▸ AIM OF THE EXERCISE:
Your answer must be an exact copy of the lines below, from the first through the one with "如需詳細資訊，請參閱[安裝的蝕 Azure 工具組]。", with no pictures.

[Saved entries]
------------

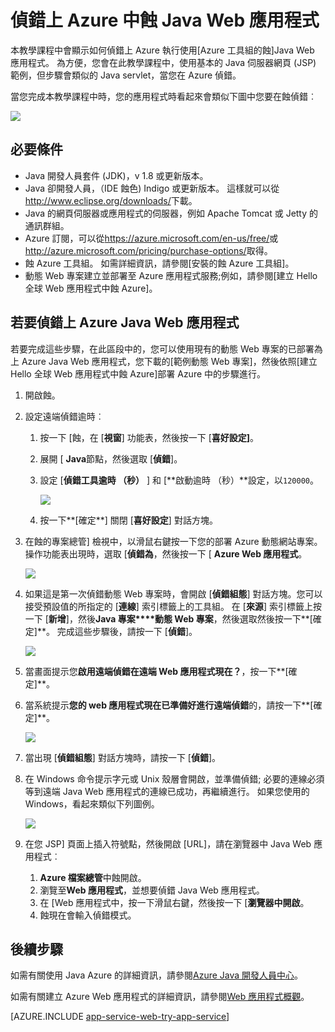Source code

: <properties 
    pageTitle="偵錯上 Azure 中蝕 Java Web 應用程式 |Microsoft Azure" 
    description="本教學課程教您如何使用 Azure 工具組蝕的偵錯 Azure 上執行 Java Web 應用程式。" 
    services="app-service\web" 
    documentationCenter="java" 
    authors="selvasingh" 
    manager="wpickett" 
    editor=""/>

<tags 
    ms.service="app-service-web" 
    ms.workload="web" 
    ms.tgt_pltfrm="na" 
    ms.devlang="Java" 
    ms.topic="article" 
    ms.date="09/20/2016" 
    ms.author="asirveda;robmcm"/>

# <a name="debug-a-java-web-app-on-azure-in-eclipse"></a>偵錯上 Azure 中蝕 Java Web 應用程式

本教學課程中會顯示如何偵錯上 Azure 執行使用[Azure 工具組的蝕]Java Web 應用程式。 為方便，您會在此教學課程中，使用基本的 Java 伺服器網頁 (JSP) 範例，但步驟會類似的 Java servlet，當您在 Azure 偵錯。

當您完成本教學課程中時，您的應用程式時看起來會類似下圖中您要在蝕偵錯︰

![][01]
 
## <a name="prerequisites"></a>必要條件

* Java 開發人員套件 (JDK)，v 1.8 或更新版本。
* Java 卻開發人員，（IDE 蝕色) Indigo 或更新版本。 這樣就可以從<http://www.eclipse.org/downloads/>下載。
* Java 的網頁伺服器或應用程式的伺服器，例如 Apache Tomcat 或 Jetty 的通訊群組。
* Azure 訂閱，可以從<https://azure.microsoft.com/en-us/free/>或<http://azure.microsoft.com/pricing/purchase-options/>取得。
* 蝕 Azure 工具組。 如需詳細資訊，請參閱[安裝的蝕 Azure 工具組]。
* 動態 Web 專案建立並部署至 Azure 應用程式服務;例如，請參閱[建立 Hello 全球 Web 應用程式中蝕 Azure]。

## <a name="to-debug-a-java-web-app-on-azure"></a>若要偵錯上 Azure Java Web 應用程式

若要完成這些步驟，在此區段中的，您可以使用現有的動態 Web 專案的已部署為上 Azure Java Web 應用程式，您下載的[範例動態 Web 專案]，然後依照[建立 Hello 全球 Web 應用程式中蝕 Azure]部署 Azure 中的步驟進行。 

1. 開啟蝕。

1. 設定遠端偵錯逾時︰

    1. 按一下 [蝕，在 [**視窗**] 功能表，然後按一下 [**喜好設定]**。
    1. 展開 [ **Java**節點，然後選取 [**偵錯**]。
    1. 設定 [**偵錯工具逾時 （秒）** ] 和 [**啟動逾時 （秒）**設定，以`120000`。

        ![][02]

    1. 按一下**[確定**] 關閉 [**喜好設定**] 對話方塊。

1. 在蝕的專案總管] 檢視中，以滑鼠右鍵按一下您的部署 Azure 動態網站專案。 操作功能表出現時，選取 [**偵錯為**，然後按一下 [ **Azure Web 應用程式**。

    ![][03]

1. 如果這是第一次偵錯動態 Web 專案時，會開啟 [**偵錯組態**] 對話方塊。您可以接受預設值的所指定的 [**連線**] 索引標籤上的工具組。 在 [**來源**] 索引標籤上按一下 [**新增**]，然後**Java 專案****動態 Web 專案**，然後選取然後按一下**[確定]**。 完成這些步驟後，請按一下 [**偵錯**]。

    ![][04]

1. 當畫面提示您**啟用遠端偵錯在遠端 Web 應用程式現在？**，按一下**[確定]**。

1. 當系統提示**您的 web 應用程式現在已準備好進行遠端偵錯**的，請按一下**[確定]**。

    ![][05]

1. 當出現 [**偵錯組態**] 對話方塊時，請按一下 [**偵錯**]。

1. 在 Windows 命令提示字元或 Unix 殼層會開啟，並準備偵錯; 必要的連線必須等到遠端 Java Web 應用程式的連線已成功，再繼續進行。 如果您使用的 Windows，看起來類似下列圖例。

    ![][06]

1. 在您 JSP] 頁面上插入符號點，然後開啟 [URL]，請在瀏覽器中 Java Web 應用程式︰

    1. **Azure 檔案總管**中蝕開啟。
    1. 瀏覽至**Web 應用程式**，並想要偵錯 Java Web 應用程式。
    1. 在 [Web 應用程式中，按一下滑鼠右鍵，然後按一下 [**瀏覽器中開啟**。
    1. 蝕現在會輸入偵錯模式。

## <a name="next-steps"></a>後續步驟

如需有關使用 Java Azure 的詳細資訊，請參閱[Azure Java 開發人員中心]。

如需有關建立 Azure Web 應用程式的詳細資訊，請參閱[Web 應用程式概觀]。

[AZURE.INCLUDE [app-service-web-try-app-service](../../includes/app-service-web-try-app-service.md)]

<!-- URL List -->

[Azure App Service]: http://go.microsoft.com/fwlink/?LinkId=529714
[針對蝕 azure 工具組]: ../azure-toolkit-for-eclipse.md
[安裝蝕 Azure 工具組]: ../azure-toolkit-for-eclipse-installation.md
[建立 Azure 中蝕認識全球 Web 應用程式]: ./app-service-web-eclipse-create-hello-world-web-app.md
[範例動態網站專案]: http://go.microsoft.com/fwlink/?LinkId=817337

[Azure Java 開發人員中心]: https://azure.microsoft.com/develop/java/
[Web 應用程式概觀]: ./app-service-web-overview.md

<!-- IMG List -->

[01]: ./media/app-service-web-debug-java-web-app-in-eclipse/01-debug-java-web-app-in-eclipse.png
[02]: ./media/app-service-web-debug-java-web-app-in-eclipse/02-configure-eclipse-remote-debug.png
[03]: ./media/app-service-web-debug-java-web-app-in-eclipse/03-debug-as.png
[04]: ./media/app-service-web-debug-java-web-app-in-eclipse/04-debug-configurations.png
[05]: ./media/app-service-web-debug-java-web-app-in-eclipse/05-ready-for-remote-debugging.png
[06]: ./media/app-service-web-debug-java-web-app-in-eclipse/06-windows-command-prompt-connection-successful-to-remote.png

------------

▸ ANSWER FOR THIS EXERCISE:
Source code

: <properties 
    pageTitle="偵錯上 Azure 中蝕 Java Web 應用程式 |Microsoft Azure" 
    description="本教學課程教您如何使用 Azure 工具組蝕的偵錯 Azure 上執行 Java Web 應用程式。" 
    services="app-service\web" 
    documentationCenter="java" 
    authors="selvasingh" 
    manager="wpickett" 
    editor=""/>

<tags 
    ms.service="app-service-web" 
    ms.workload="web" 
    ms.tgt_pltfrm="na" 
    ms.devlang="Java" 
    ms.topic="article" 
    ms.date="09/20/2016" 
    ms.author="asirveda;robmcm"/>

# <a name="debug-a-java-web-app-on-azure-in-eclipse"></a>偵錯上 Azure 中蝕 Java Web 應用程式

本教學課程中會顯示如何偵錯上 Azure 執行使用[Azure 工具組的蝕]Java Web 應用程式。 為方便，您會在此教學課程中，使用基本的 Java 伺服器網頁 (JSP) 範例，但步驟會類似的 Java servlet，當您在 Azure 偵錯。

當您完成本教學課程中時，您的應用程式時看起來會類似下圖中您要在蝕偵錯︰

![][01]
 
## <a name="prerequisites"></a>必要條件

* Java 開發人員套件 (JDK)，v 1.8 或更新版本。
* Java 卻開發人員，（IDE 蝕色) Indigo 或更新版本。 這樣就可以從<http://www.eclipse.org/downloads/>下載。
* Java 的網頁伺服器或應用程式的伺服器，例如 Apache Tomcat 或 Jetty 的通訊群組。
* Azure 訂閱，可以從<https://azure.microsoft.com/en-us/free/>或<http://azure.microsoft.com/pricing/purchase-options/>取得。
* 蝕 Azure 工具組。 如需詳細資訊，請參閱[安裝的蝕 Azure 工具組]。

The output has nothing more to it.